----- Supplied records -----

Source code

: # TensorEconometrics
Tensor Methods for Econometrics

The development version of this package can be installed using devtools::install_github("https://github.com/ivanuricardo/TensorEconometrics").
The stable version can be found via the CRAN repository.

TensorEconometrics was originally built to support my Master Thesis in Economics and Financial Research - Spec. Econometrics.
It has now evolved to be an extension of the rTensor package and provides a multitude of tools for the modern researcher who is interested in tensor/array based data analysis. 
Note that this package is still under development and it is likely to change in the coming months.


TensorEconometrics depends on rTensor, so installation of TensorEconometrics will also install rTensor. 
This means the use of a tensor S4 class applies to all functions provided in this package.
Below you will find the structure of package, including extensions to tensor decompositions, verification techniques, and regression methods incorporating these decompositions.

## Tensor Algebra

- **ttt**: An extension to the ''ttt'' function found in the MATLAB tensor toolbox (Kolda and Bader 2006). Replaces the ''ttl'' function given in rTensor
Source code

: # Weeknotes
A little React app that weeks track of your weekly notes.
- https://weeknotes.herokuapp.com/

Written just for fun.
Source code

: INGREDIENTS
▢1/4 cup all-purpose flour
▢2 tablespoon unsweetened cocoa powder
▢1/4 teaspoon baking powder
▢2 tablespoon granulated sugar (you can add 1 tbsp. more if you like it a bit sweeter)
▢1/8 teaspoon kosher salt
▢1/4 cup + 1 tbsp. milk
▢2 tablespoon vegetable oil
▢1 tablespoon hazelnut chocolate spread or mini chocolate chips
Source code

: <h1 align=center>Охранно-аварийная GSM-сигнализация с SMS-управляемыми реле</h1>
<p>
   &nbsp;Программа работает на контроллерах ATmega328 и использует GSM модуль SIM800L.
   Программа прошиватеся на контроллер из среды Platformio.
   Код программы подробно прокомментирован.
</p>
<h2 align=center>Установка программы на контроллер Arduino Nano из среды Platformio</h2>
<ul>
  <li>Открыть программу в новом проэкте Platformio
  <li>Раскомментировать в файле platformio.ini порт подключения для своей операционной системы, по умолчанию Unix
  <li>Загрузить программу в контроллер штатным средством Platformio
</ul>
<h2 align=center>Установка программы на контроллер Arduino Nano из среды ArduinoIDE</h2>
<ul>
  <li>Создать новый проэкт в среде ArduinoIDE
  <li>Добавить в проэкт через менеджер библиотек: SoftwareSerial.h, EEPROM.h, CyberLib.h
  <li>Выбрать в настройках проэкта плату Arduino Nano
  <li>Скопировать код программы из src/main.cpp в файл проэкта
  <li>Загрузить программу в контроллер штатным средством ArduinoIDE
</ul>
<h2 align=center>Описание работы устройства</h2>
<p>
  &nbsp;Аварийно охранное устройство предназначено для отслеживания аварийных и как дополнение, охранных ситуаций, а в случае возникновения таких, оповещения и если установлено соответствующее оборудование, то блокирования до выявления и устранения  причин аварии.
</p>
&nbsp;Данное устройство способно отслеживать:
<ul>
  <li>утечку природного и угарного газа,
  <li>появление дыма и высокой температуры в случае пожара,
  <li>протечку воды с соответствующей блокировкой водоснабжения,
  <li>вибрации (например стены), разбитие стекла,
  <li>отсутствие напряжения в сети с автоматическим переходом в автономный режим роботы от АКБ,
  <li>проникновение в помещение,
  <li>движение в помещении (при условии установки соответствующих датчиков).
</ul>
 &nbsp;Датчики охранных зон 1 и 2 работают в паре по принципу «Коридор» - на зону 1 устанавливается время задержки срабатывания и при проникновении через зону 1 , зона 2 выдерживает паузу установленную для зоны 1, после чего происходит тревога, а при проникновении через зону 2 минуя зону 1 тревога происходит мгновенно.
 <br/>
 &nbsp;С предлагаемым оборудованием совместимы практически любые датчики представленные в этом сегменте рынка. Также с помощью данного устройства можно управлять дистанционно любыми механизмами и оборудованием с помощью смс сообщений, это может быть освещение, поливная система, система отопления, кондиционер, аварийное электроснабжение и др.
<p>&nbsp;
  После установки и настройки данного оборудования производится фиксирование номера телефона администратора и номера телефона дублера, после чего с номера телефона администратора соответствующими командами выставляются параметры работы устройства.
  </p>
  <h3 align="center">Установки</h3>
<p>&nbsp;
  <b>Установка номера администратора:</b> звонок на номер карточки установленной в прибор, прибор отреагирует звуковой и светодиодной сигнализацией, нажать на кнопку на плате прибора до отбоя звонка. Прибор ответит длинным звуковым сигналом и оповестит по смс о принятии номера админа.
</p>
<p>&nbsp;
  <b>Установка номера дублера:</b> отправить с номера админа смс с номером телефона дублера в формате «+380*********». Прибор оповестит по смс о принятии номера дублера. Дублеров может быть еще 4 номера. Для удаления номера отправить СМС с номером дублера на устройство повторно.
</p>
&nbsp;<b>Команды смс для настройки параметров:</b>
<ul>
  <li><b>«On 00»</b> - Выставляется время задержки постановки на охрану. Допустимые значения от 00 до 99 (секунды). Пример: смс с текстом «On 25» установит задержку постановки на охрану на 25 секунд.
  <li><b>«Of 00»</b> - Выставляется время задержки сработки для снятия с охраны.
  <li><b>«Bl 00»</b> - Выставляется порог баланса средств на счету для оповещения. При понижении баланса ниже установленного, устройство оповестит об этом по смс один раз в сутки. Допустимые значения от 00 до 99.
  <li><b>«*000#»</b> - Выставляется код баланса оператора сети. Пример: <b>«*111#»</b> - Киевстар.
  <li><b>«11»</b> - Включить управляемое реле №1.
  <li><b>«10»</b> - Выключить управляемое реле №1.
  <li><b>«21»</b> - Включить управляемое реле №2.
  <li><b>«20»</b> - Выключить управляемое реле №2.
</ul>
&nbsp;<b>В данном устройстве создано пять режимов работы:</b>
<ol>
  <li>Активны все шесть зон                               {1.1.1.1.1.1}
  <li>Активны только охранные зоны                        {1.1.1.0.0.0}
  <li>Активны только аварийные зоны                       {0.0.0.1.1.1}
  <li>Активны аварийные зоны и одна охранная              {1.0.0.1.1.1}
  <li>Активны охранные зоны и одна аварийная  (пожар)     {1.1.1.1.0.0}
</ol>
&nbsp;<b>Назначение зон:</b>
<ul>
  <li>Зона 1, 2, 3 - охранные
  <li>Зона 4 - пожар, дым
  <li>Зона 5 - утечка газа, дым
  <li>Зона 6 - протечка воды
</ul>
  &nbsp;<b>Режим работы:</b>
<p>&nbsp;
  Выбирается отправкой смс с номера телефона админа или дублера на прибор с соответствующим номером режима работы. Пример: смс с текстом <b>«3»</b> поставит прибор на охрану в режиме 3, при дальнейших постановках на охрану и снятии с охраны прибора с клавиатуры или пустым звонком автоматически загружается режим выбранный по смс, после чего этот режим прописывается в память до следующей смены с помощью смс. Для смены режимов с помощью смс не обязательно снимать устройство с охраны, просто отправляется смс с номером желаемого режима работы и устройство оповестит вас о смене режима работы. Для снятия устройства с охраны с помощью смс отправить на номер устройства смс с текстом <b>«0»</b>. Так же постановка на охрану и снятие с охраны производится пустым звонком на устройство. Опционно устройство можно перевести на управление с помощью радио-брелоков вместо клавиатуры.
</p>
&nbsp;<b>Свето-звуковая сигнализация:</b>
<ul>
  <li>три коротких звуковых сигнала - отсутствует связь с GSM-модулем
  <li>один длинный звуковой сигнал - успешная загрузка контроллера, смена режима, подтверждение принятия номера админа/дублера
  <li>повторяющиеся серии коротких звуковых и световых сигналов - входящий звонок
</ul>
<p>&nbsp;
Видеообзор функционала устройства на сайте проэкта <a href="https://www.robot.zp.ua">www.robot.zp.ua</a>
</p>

-----

Would you retype exactly the lines above, from the line with "Note that this" to the line with "This means the", with both end lines kept and nothing more?

→ **The completed task**
Note that this package is still under development and it is likely to change in the coming months.


TensorEconometrics depends on rTensor, so installation of TensorEconometrics will also install rTensor. 
This means the use of a tensor S4 class applies to all functions provided in this package.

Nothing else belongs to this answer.